When people talk about health care in America, they often use the words “health care system.” There is no such thing. There are actually two very different “systems.” The first is the “health insurance system” (that is supposed to pay for medical care), and the second is the “health care delivery system” (the ambulances, hospitals, doctors and nurses who treat patients). It is important to be clear about this when discussing health care in America.
North Carolina is limited by a health insurance environment that is so bad that we rank 41st of all 50 states for the percentage of insured residents.
It does not need to be this way. Under current federal law, all states can expand Medicaid — largely paid for by the federal government. North Carolina is one of only 12 states that has not seized that opportunity.
More than 1 million North Carolinians have no health insurance — about 1 out of 10 of our neighbors. Overwhelmingly, they are poor. When you are poor and uninsured, minor illness becomes major because the patient does not have the ability to go to a doctor. They get sicker and wind up at a hospital — which does not get paid. Then some percentage of those sick people lose either physical capability or mental sharpness, become less employable and wind up needing welfare or other forms of public support. Taxes go up.
I am a fiscal conservative. I am often surprised by people who do not know the difference between an expense and an investment. Spend $20 on flowers for your front yard, and it is an expense. Invest $20 to insulate your electric water heater, and you get a reduction in energy expense of about $20 annually. You earned 100% annual return on your investment for life.
When a state adopts Medicaid expansion, 90% of the cost is paid for by the federal government. Some people argue that their state cannot afford the cost of their 10% portion. Many reliable studies have found the adopting states earn positive rates of return on their 10% investment due to the cost-saving impact of preventive care or early treatment, reductions in state spending for unemployment benefits, mental health care, and a decline in enrollment in taxpayer supported programs like supplemental Social Security.

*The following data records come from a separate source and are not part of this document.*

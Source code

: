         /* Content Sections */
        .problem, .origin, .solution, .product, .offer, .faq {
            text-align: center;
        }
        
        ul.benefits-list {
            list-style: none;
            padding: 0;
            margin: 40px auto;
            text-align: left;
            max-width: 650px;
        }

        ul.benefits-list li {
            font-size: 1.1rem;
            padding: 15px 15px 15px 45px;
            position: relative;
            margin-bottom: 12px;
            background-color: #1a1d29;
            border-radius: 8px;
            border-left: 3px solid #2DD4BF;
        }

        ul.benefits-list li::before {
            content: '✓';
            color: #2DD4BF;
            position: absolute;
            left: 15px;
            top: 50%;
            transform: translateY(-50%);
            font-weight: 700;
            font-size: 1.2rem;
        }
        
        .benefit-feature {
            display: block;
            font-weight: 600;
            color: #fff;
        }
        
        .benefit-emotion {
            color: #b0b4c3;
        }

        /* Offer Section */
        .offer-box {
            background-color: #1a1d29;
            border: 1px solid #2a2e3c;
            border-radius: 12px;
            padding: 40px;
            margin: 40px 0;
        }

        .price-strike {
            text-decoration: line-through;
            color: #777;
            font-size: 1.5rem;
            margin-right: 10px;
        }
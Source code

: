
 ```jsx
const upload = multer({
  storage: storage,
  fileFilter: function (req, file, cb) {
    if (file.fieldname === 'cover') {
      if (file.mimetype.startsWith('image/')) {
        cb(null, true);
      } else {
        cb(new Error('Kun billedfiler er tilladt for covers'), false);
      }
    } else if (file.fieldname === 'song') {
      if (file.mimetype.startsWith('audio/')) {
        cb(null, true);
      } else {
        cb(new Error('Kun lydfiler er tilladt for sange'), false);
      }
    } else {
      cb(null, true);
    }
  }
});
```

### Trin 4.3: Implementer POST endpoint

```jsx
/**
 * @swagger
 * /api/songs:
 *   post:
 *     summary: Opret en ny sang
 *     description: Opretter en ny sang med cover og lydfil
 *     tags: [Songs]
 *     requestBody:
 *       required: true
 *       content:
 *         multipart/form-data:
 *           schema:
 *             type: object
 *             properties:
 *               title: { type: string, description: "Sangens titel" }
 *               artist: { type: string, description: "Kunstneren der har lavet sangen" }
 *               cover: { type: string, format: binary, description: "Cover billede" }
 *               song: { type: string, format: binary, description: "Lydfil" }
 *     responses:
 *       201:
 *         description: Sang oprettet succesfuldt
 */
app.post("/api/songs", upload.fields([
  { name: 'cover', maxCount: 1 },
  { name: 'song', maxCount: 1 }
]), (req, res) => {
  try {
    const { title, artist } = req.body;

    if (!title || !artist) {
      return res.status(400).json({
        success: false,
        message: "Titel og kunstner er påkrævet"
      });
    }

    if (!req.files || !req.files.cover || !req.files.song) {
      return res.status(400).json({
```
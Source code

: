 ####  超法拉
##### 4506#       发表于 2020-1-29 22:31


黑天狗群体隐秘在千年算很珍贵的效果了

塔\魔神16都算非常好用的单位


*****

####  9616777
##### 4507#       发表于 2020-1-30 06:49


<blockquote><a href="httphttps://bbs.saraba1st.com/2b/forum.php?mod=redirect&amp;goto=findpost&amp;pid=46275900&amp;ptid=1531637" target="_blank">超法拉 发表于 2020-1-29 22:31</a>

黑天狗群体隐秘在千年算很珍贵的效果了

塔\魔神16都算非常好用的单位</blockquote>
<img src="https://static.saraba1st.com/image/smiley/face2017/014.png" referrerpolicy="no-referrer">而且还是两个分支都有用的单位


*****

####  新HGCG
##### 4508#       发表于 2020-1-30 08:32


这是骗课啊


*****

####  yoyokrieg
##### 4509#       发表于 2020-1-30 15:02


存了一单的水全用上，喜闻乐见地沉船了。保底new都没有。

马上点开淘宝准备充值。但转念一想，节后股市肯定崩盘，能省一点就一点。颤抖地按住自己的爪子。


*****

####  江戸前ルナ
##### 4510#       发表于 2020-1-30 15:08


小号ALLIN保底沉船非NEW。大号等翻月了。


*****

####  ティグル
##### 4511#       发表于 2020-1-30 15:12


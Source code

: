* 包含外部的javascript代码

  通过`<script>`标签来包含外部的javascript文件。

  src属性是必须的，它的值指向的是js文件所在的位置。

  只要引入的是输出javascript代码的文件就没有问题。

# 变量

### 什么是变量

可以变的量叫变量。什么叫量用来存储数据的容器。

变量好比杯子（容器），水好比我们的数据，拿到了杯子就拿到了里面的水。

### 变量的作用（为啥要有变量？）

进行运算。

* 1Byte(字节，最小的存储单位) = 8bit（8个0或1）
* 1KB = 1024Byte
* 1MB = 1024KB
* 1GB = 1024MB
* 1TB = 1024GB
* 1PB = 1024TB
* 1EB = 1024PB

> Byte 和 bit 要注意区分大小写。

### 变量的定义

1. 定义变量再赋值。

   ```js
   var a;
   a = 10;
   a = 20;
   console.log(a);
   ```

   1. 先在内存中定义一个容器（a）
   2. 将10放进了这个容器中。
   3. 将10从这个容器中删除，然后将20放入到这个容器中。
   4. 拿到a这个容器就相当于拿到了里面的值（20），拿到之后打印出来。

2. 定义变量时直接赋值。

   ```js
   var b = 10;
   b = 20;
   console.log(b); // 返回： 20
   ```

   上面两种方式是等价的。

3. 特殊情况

One of the best reviews of a state’s return on investment in Medicaid expansion was done by the Kaiser Family Foundation, which reviewed over 1,000 separate studies. They found that in those states that adopted Medicaid expansion, total employment grew 1.3%, more than those states that did not adopt. For example, Colorado experienced 31,074 additional jobs as a result of adoption, and a growth in health care employment of 3.2%. The employment of handicapped workers went up because the employer did not have to pay their health insurance.
In North Carolina, health care providers provide about $1 billion a year in “uncompensated care” because people without insurance cannot pay for it. Insuring patients through the Medicaid expansion would pay a significant chunk of that “uncompensated care,” which would allow health care providers to survive in low-income counties.
Since this Medicaid expansion opportunity became available, three-quarters of all rural hospitals that have closed in America have been in the 12 states that rejected it.
From a patient’s point of view, after the program was adopted by most states in the union, deaths among older adults who gained insurance were reduced (depending on the state) between one-third and two-thirds of prior rates. The percentage of pregnant women covered by insurance doubled. States that have expanded Medicaid saw a 50% greater reduction in infant mortality than non-expansion states.
As a state, what values do we hold that block our adopting a program that improves the quality of life of the least fortunate among us, lowers private insurance rates, pays a positive financial rate of return, helps hospitals survive and protects children? North Carolina is breaking my heart.
Francis Koster lives in Kannapolis. His advanced degrees focused on the health and economic impacts of threats to the basic life support systems of air, water, food and fuel. He finished his paid career as chief innovation officer at one of the nation’s largest pediatric health care systems. You can see the sources of all facts cited in this article at his website, www.theoptimisticfuturist.org.